Kevin Spacey is overrated. The man is a bona fide robot, his face permanently frozen in a blank stare, one which most of the time holds even when he’s sobbing, something he does pretty often. At this point in his career, he’s still famous for being that guy who eats produce, not because anyone actually saw or liked K-Pax but because the trailers were funny and memorable. What have you done for me lately Kevin? Not much. Beyond the Sea marks a real low point in the heralded Spacey career, and for me, finally erased any residual goodwill I might have been holding on to for him since American Beauty.

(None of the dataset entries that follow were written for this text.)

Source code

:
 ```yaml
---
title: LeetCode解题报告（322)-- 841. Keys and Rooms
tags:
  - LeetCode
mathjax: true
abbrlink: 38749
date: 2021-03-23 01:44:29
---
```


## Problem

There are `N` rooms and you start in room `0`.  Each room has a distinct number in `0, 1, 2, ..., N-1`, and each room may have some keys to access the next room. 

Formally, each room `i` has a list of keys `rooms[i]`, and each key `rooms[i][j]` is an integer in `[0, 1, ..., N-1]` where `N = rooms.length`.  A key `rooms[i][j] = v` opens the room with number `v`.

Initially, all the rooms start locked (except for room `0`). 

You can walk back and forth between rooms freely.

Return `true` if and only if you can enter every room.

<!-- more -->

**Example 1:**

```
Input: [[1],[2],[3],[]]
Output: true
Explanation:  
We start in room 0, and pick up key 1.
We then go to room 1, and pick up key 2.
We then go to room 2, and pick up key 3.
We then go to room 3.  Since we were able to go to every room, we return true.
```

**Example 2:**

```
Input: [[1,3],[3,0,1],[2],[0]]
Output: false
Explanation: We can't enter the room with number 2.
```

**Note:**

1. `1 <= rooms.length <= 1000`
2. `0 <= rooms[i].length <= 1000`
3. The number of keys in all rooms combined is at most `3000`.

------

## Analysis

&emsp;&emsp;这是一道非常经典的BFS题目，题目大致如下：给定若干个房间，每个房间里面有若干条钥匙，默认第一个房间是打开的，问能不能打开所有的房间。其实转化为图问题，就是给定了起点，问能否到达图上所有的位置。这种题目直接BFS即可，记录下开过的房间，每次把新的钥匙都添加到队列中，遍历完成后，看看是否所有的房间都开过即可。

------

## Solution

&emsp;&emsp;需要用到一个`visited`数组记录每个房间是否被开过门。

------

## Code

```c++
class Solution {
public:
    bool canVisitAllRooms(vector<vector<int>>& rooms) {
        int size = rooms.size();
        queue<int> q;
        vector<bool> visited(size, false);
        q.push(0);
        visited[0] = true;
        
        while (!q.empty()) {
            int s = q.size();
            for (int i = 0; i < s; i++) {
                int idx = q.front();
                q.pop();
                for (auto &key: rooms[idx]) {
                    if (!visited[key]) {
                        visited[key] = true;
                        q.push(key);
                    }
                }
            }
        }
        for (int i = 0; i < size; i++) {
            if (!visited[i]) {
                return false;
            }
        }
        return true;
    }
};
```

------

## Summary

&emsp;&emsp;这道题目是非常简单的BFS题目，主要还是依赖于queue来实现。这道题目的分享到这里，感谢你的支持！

Directed by and starring Kevin Spacey, Beyond the Sea throws him into the role of long dead celebrity sensation Bobby Darin, which is weird since Bobby Darin died at the age of 36 while Spacey is 45 going on 60. Beyond the Sea dismisses the obvious age difference right from the outset, with a bizarre setup in which Kevin Spacey is supposed to be Bobby Darin as an older man playing himself as a younger man. I guess we’re supposed to assume he’s doing this from beyond the grave or in some inane Twilight Zone world, since throughout the film he’s haunted by a creepy looking child representing Darin as a youngster. If you can unravel exactly what’s going on in the film’s setup, please clue me in. Whatever they’re going for, the excuse doesn’t work and we’re still left with a film in which a man who looks like he’s 60 is attempting to play a 20 year old. It’s jarring and laughable, akin to seeing Peter Falk dressed up in Fubu, or having a young, vibrant Ray Charles played by modern day Bill Cosby. Kevin Spacey should have set his ego aside and given someone else this part.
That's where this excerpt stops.